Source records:
- Opening Delimiter -

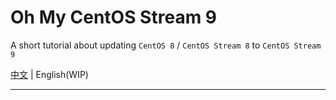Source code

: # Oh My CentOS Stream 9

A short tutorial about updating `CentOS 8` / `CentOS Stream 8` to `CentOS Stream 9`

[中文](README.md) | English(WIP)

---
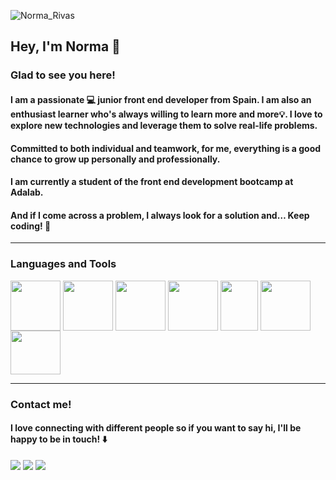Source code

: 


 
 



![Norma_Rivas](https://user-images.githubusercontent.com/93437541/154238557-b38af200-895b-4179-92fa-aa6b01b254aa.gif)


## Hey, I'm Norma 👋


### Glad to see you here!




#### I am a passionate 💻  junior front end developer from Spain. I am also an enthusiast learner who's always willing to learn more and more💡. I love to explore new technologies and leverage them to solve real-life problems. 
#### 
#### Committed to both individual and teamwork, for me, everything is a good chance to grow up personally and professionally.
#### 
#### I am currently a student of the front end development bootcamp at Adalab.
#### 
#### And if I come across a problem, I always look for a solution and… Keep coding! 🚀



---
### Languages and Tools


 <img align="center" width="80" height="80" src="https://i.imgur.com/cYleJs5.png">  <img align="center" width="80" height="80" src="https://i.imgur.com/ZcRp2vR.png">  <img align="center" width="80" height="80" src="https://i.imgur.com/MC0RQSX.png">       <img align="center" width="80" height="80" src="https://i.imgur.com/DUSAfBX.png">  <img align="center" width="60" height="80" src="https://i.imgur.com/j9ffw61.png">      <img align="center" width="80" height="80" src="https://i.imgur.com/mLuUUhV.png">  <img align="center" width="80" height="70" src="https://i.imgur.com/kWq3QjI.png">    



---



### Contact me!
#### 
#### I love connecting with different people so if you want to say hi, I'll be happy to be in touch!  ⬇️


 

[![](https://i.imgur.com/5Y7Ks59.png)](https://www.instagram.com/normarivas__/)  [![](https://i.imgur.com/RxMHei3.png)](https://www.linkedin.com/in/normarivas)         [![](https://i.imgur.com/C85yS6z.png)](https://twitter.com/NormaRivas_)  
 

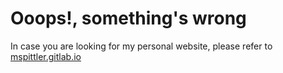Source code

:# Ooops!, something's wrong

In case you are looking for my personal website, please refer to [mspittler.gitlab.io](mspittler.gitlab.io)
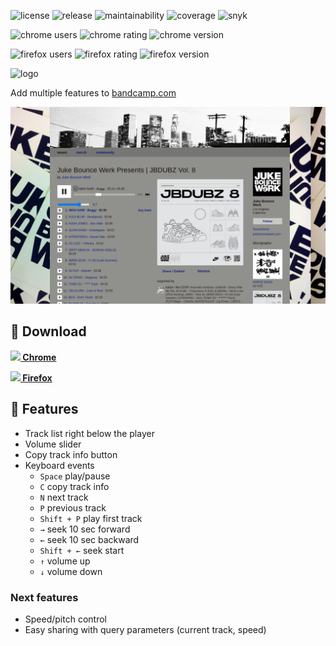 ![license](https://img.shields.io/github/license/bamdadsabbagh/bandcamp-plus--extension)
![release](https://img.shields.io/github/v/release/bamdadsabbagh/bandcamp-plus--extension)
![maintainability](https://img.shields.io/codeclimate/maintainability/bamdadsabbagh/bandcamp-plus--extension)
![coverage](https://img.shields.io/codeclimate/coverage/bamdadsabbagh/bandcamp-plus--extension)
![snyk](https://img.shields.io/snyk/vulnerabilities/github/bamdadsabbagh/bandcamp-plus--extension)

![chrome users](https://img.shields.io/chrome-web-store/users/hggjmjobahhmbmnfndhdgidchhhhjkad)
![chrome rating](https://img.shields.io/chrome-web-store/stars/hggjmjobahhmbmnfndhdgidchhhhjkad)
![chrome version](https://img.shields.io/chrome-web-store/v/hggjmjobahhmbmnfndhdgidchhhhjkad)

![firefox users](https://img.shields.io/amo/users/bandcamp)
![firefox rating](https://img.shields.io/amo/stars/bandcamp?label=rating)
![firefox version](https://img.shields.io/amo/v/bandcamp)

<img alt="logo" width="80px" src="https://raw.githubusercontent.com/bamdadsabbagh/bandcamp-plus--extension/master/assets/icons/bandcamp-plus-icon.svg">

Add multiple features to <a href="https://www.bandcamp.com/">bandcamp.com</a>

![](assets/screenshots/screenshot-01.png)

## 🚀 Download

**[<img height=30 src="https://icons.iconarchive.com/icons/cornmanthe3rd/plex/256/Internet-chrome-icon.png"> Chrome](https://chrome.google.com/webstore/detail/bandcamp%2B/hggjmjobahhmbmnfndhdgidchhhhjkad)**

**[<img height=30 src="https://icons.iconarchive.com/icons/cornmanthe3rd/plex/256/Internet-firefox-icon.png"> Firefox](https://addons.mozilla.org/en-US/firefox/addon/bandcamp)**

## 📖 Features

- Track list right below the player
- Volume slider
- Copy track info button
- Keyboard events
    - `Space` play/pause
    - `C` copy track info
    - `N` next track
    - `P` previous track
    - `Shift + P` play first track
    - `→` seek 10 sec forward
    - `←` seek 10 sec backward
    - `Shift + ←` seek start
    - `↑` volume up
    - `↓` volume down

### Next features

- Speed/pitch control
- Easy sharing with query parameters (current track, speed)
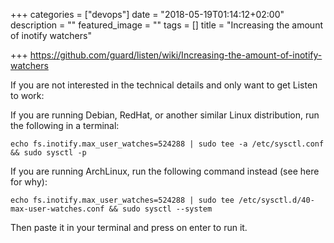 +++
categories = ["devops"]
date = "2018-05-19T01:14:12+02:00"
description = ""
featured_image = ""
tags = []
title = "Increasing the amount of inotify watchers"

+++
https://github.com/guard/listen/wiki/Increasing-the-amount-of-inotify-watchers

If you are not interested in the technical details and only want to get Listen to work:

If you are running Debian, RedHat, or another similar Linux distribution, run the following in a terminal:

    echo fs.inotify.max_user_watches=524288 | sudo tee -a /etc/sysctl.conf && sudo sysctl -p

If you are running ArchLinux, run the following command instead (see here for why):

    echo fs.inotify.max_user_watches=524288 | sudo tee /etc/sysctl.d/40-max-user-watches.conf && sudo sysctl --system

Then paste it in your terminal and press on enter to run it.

- Closing Delimiter -

(Task to carry out)
All of the data above needs to be retyped exactly, with the pictures removed.

(Problem solution)
Source code

: # Oh My CentOS Stream 9

A short tutorial about updating `CentOS 8` / `CentOS Stream 8` to `CentOS Stream 9`

[中文](README.md) | English(WIP)

---
Source code

: 


 
 



![Norma_Rivas](https://user-images.githubusercontent.com/93437541/154238557-b38af200-895b-4179-92fa-aa6b01b254aa.gif)


## Hey, I'm Norma 👋


### Glad to see you here!




#### I am a passionate 💻  junior front end developer from Spain. I am also an enthusiast learner who's always willing to learn more and more💡. I love to explore new technologies and leverage them to solve real-life problems. 
#### 
#### Committed to both individual and teamwork, for me, everything is a good chance to grow up personally and professionally.
#### 
#### I am currently a student of the front end development bootcamp at Adalab.
#### 
#### And if I come across a problem, I always look for a solution and… Keep coding! 🚀



---
### Languages and Tools


 <img align="center" width="80" height="80" src="https://i.imgur.com/cYleJs5.png">  <img align="center" width="80" height="80" src="https://i.imgur.com/ZcRp2vR.png">  <img align="center" width="80" height="80" src="https://i.imgur.com/MC0RQSX.png">       <img align="center" width="80" height="80" src="https://i.imgur.com/DUSAfBX.png">  <img align="center" width="60" height="80" src="https://i.imgur.com/j9ffw61.png">      <img align="center" width="80" height="80" src="https://i.imgur.com/mLuUUhV.png">  <img align="center" width="80" height="70" src="https://i.imgur.com/kWq3QjI.png">    



---



### Contact me!
#### 
#### I love connecting with different people so if you want to say hi, I'll be happy to be in touch!  ⬇️


 

[![](https://i.imgur.com/5Y7Ks59.png)](https://www.instagram.com/normarivas__/)  [![](https://i.imgur.com/RxMHei3.png)](https://www.linkedin.com/in/normarivas)         [![](https://i.imgur.com/C85yS6z.png)](https://twitter.com/NormaRivas_)  
 

Source code

:# Ooops!, something's wrong

In case you are looking for my personal website, please refer to [mspittler.gitlab.io](mspittler.gitlab.io)
 ![license](https://img.shields.io/github/license/bamdadsabbagh/bandcamp-plus--extension)
![release](https://img.shields.io/github/v/release/bamdadsabbagh/bandcamp-plus--extension)
![maintainability](https://img.shields.io/codeclimate/maintainability/bamdadsabbagh/bandcamp-plus--extension)
![coverage](https://img.shields.io/codeclimate/coverage/bamdadsabbagh/bandcamp-plus--extension)
![snyk](https://img.shields.io/snyk/vulnerabilities/github/bamdadsabbagh/bandcamp-plus--extension)

![chrome users](https://img.shields.io/chrome-web-store/users/hggjmjobahhmbmnfndhdgidchhhhjkad)
![chrome rating](https://img.shields.io/chrome-web-store/stars/hggjmjobahhmbmnfndhdgidchhhhjkad)
![chrome version](https://img.shields.io/chrome-web-store/v/hggjmjobahhmbmnfndhdgidchhhhjkad)

![firefox users](https://img.shields.io/amo/users/bandcamp)
![firefox rating](https://img.shields.io/amo/stars/bandcamp?label=rating)
![firefox version](https://img.shields.io/amo/v/bandcamp)

<img alt="logo" width="80px" src="https://raw.githubusercontent.com/bamdadsabbagh/bandcamp-plus--extension/master/assets/icons/bandcamp-plus-icon.svg">

Add multiple features to <a href="https://www.bandcamp.com/">bandcamp.com</a>

![](assets/screenshots/screenshot-01.png)

## 🚀 Download

**[<img height=30 src="https://icons.iconarchive.com/icons/cornmanthe3rd/plex/256/Internet-chrome-icon.png"> Chrome](https://chrome.google.com/webstore/detail/bandcamp%2B/hggjmjobahhmbmnfndhdgidchhhhjkad)**

**[<img height=30 src="https://icons.iconarchive.com/icons/cornmanthe3rd/plex/256/Internet-firefox-icon.png"> Firefox](https://addons.mozilla.org/en-US/firefox/addon/bandcamp)**

## 📖 Features

- Track list right below the player
- Volume slider
- Copy track info button
- Keyboard events
    - `Space` play/pause
    - `C` copy track info
    - `N` next track
    - `P` previous track
    - `Shift + P` play first track
    - `→` seek 10 sec forward
    - `←` seek 10 sec backward
    - `Shift + ←` seek start
    - `↑` volume up
    - `↓` volume down

### Next features

- Speed/pitch control
- Easy sharing with query parameters (current track, speed)
 +++
categories = ["devops"]
date = "2018-05-19T01:14:12+02:00"
description = ""
featured_image = ""
tags = []
title = "Increasing the amount of inotify watchers"

+++
https://github.com/guard/listen/wiki/Increasing-the-amount-of-inotify-watchers

If you are not interested in the technical details and only want to get Listen to work:

If you are running Debian, RedHat, or another similar Linux distribution, run the following in a terminal:

    echo fs.inotify.max_user_watches=524288 | sudo tee -a /etc/sysctl.conf && sudo sysctl -p

If you are running ArchLinux, run the following command instead (see here for why):

    echo fs.inotify.max_user_watches=524288 | sudo tee /etc/sysctl.d/40-max-user-watches.conf && sudo sysctl --system

Then paste it in your terminal and press on enter to run it.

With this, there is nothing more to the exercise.